L’article 51 de la nouvelle Constitution interdit aux binationaux d’accéder à de hautes responsabilités. Mais ceux-ci, à l’image de Baya Si Hassen-Benhassine, ne s’en laissent pas conter.

Au lendemain de l’adoption de la révision de la Constitution, les opposants à l’article 51 broient du noir. « J’espérais que cette polémique allait donner un résultat », confie, désabusée, au Point Afrique Baya Si Hassen-Benhassine, dont le texte Algérienne, binationale, résidente à l’étranger… et future citoyenne de seconde zone , largement repris dans les médias, a allumé l’étincelle de la contestation. « Mais ce vote est un nouveau coup de massue », témoigne cette médecin née en Algérie et résidente aux États-Unis, qui raconte avoir pris la plume pour crier sa colère et son indignation après avoir pris connaissance de l’article 51. « Au départ, c’était une simple discussion, puis j’ai voulu aller plus loin en vérifiant si cette règle était la norme dans les autres pays », retrace-t-elle.

Un détail bien trop gros

À l’aide du site Constitute Project rassemblant les Constitutions des pays du monde entier, Baya Benhassine se livre à un minutieux travail de comparaison et en arrive à la conclusion qu’« avec cet article 51, l’Algérie rejoint non seulement cette minorité de 10 % des pays de la planète excluant les binationaux des postes ministériels, mais aussi les 1 % des pays qui excluent les binationaux des hautes fonctions de l’État ». « Soudain, avec cette nouvelle grille, ce détail d’un détail dans le projet de révision de la Constitution prenait une autre dimension », commente Baya Benhassine. « C’est ainsi que j’ai décidé d’envoyer le texte aux médias et de créer la page Facebook « Citoyens algériens égaux devant la Constitution » destinée à fédérer tous ceux et celles qui, à l’étranger et en Algérie, étaient contre cette disposition ». Les réactions sont immédiates. « Il y a d’abord eu beaucoup de like, puis les commentaires sont arrivés, partagés : d’un côté, il y avait ceux qui saluaient l’initiative en écrivant : Bravo, battez-vous ! et de l’autre, ceux qui estimaient qu’on ne pouvait être qu’à l’écart en étant binationaux et à l’étranger », retrace Baya Benhassine. « On espérait que ça fasse boule de neige et que ça ait un impact sur le vote », livre celle qui ne décolère pas de « cette mise à l’écart honteuse et douloureuse ».

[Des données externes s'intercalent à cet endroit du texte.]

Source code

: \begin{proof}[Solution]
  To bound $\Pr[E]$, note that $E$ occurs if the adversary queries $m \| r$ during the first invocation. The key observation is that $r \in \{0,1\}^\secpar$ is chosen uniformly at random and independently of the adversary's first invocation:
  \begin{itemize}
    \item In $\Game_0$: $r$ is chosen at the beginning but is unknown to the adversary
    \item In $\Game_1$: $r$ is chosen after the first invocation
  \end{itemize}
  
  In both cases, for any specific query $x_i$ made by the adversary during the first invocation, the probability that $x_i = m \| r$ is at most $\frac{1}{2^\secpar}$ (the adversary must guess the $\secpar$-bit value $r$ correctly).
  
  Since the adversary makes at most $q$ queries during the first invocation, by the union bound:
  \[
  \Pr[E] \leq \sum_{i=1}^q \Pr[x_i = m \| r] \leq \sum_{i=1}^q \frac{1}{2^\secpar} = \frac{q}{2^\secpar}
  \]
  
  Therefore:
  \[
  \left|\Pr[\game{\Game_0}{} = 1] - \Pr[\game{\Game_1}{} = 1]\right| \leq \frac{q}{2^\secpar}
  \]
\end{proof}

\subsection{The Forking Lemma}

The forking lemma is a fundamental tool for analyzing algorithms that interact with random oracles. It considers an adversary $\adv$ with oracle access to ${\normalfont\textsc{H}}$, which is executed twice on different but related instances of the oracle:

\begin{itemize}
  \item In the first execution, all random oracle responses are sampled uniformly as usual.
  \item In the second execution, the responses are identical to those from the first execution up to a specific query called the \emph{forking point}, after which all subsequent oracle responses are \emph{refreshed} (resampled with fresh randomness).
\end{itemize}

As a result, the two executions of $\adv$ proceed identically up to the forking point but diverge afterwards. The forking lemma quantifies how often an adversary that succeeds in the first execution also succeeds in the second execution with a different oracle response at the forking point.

Des assurances sans provisions

Si la mobilisation contre l’article 51 n’a pas abouti au résultat voulu par les contestataires, à savoir son abrogation, elle a cependant gêné les autorités algériennes qui ont été contraintes de se justifier face à l’ampleur du mouvement. Une instruction du président de la République, Abdelaziz Bouteflika, est ainsi venue préciser qu’« une loi déterminera la liste des hautes fonctions de l’État auxquelles les Algériens ayant une double nationalité peuvent accéder ». « L’article 51 du projet de révision constitutionnelle concerne exclusivement les fonctions supérieures et sensibles de l’État, à l’instar de la sécurité de la nation et la sécurité financière du pays », a de nouveau clarifié, quelques jours avant le vote, le Premier ministre Abdelmalek Sellal, ajoutant que des « textes de loi viendront expliciter l’article 51 […] après adoption du projet de révision de la Constitution » et que « ce texte ne vise aucunement nos frères à l’étranger ». Des déclarations qui n’ont pas tranquillisé Baya Benhassine. « Je reste sceptique, c’est comme si on avait signé un chèque en blanc. »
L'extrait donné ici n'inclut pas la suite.